Work instruction
Please filter the entries and return only the lines that include "Usage".

Listed entries
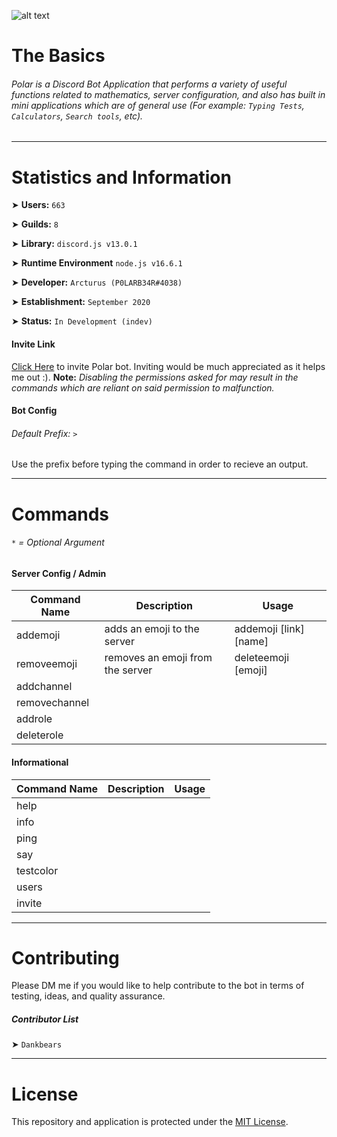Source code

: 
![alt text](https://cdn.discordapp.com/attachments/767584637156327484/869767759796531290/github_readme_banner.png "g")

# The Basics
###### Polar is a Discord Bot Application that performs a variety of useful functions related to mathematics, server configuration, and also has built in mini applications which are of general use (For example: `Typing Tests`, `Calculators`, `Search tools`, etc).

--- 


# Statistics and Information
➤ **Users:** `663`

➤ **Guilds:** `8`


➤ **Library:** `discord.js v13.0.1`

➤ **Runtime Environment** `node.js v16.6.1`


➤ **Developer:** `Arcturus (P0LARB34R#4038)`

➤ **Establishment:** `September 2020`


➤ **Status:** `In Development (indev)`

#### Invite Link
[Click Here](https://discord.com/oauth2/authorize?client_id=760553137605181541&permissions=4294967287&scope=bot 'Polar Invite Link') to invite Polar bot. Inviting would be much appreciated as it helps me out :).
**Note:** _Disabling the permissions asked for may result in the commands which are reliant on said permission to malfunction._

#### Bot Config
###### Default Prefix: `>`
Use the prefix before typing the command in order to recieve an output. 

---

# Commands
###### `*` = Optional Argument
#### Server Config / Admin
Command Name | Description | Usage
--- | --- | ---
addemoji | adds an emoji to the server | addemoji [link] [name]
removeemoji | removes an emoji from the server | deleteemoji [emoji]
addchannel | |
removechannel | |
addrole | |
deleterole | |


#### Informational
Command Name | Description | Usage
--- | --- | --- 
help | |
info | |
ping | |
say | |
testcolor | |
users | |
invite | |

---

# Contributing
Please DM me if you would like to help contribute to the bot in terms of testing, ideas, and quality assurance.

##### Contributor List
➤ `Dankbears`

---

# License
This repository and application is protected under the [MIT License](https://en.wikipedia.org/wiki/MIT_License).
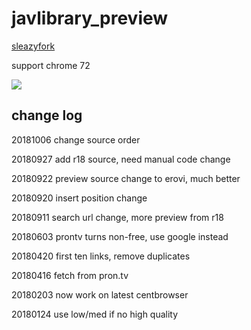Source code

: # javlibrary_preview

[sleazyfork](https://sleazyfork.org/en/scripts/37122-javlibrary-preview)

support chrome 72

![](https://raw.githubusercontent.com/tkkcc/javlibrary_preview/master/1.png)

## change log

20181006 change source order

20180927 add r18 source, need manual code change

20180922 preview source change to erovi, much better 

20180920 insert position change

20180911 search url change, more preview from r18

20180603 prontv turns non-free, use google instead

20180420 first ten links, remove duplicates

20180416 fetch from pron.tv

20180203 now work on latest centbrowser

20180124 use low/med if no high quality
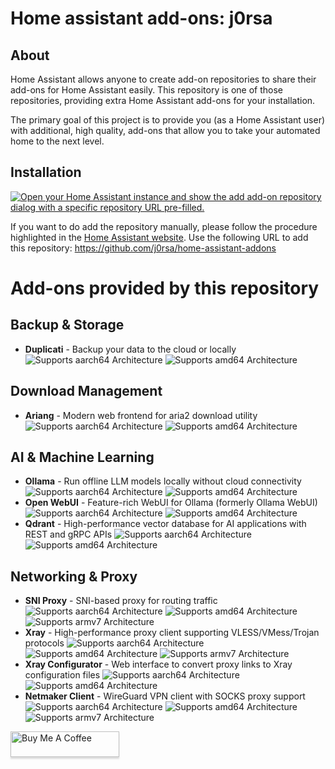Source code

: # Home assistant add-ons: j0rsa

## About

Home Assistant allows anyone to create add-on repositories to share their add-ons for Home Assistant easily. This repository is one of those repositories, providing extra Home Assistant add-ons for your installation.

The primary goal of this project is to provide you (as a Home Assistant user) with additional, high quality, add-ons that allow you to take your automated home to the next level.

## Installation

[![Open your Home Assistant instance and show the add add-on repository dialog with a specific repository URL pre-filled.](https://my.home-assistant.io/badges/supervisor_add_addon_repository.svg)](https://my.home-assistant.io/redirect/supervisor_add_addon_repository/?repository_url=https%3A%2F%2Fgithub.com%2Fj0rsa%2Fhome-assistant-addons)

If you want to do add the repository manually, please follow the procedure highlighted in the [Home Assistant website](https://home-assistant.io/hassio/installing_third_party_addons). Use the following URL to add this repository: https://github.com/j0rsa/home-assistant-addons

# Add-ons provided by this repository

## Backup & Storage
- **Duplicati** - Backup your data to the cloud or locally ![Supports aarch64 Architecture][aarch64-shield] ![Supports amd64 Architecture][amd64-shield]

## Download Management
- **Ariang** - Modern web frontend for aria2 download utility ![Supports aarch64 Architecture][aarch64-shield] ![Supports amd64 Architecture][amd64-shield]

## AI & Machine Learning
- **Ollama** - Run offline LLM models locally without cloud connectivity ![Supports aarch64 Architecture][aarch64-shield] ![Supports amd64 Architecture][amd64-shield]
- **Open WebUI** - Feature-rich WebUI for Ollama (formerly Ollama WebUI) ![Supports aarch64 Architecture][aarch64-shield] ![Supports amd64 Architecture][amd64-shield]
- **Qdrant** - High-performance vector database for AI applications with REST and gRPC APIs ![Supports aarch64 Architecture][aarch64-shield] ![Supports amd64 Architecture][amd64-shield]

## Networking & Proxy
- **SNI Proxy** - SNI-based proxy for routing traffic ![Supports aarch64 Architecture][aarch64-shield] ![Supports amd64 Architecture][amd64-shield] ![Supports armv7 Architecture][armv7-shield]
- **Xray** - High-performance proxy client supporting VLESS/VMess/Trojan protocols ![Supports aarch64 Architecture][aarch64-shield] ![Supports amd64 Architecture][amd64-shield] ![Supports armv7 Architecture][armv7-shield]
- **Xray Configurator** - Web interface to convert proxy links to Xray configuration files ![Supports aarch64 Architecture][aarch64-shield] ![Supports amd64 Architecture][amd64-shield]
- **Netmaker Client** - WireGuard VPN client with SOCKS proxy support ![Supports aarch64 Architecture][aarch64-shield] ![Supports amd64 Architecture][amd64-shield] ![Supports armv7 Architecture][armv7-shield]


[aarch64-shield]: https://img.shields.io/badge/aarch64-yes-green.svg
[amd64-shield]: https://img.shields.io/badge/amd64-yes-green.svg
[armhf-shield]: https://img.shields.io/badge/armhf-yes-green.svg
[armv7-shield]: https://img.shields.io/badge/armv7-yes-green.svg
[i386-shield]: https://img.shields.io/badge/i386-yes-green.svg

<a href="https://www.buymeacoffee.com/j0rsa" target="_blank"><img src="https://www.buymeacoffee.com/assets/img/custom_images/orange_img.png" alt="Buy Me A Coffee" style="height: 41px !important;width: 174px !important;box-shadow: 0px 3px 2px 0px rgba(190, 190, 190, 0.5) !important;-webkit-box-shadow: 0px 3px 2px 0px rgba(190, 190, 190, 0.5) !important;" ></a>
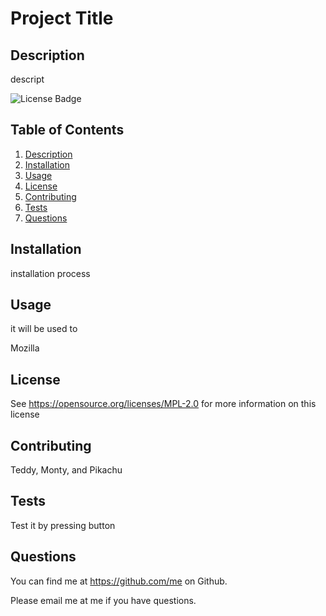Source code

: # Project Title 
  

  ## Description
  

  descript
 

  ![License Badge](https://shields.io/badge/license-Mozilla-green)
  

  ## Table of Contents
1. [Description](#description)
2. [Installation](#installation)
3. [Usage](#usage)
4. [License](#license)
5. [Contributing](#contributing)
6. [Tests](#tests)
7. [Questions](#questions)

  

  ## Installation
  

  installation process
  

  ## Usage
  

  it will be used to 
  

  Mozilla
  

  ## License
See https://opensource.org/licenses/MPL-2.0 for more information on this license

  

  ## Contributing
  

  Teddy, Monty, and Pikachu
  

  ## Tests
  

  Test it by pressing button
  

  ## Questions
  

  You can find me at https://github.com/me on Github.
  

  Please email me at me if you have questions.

Solution to this task
Command Name | Description | Usage
Command Name | Description | Usage
3. [Usage](#usage)
  ## Usage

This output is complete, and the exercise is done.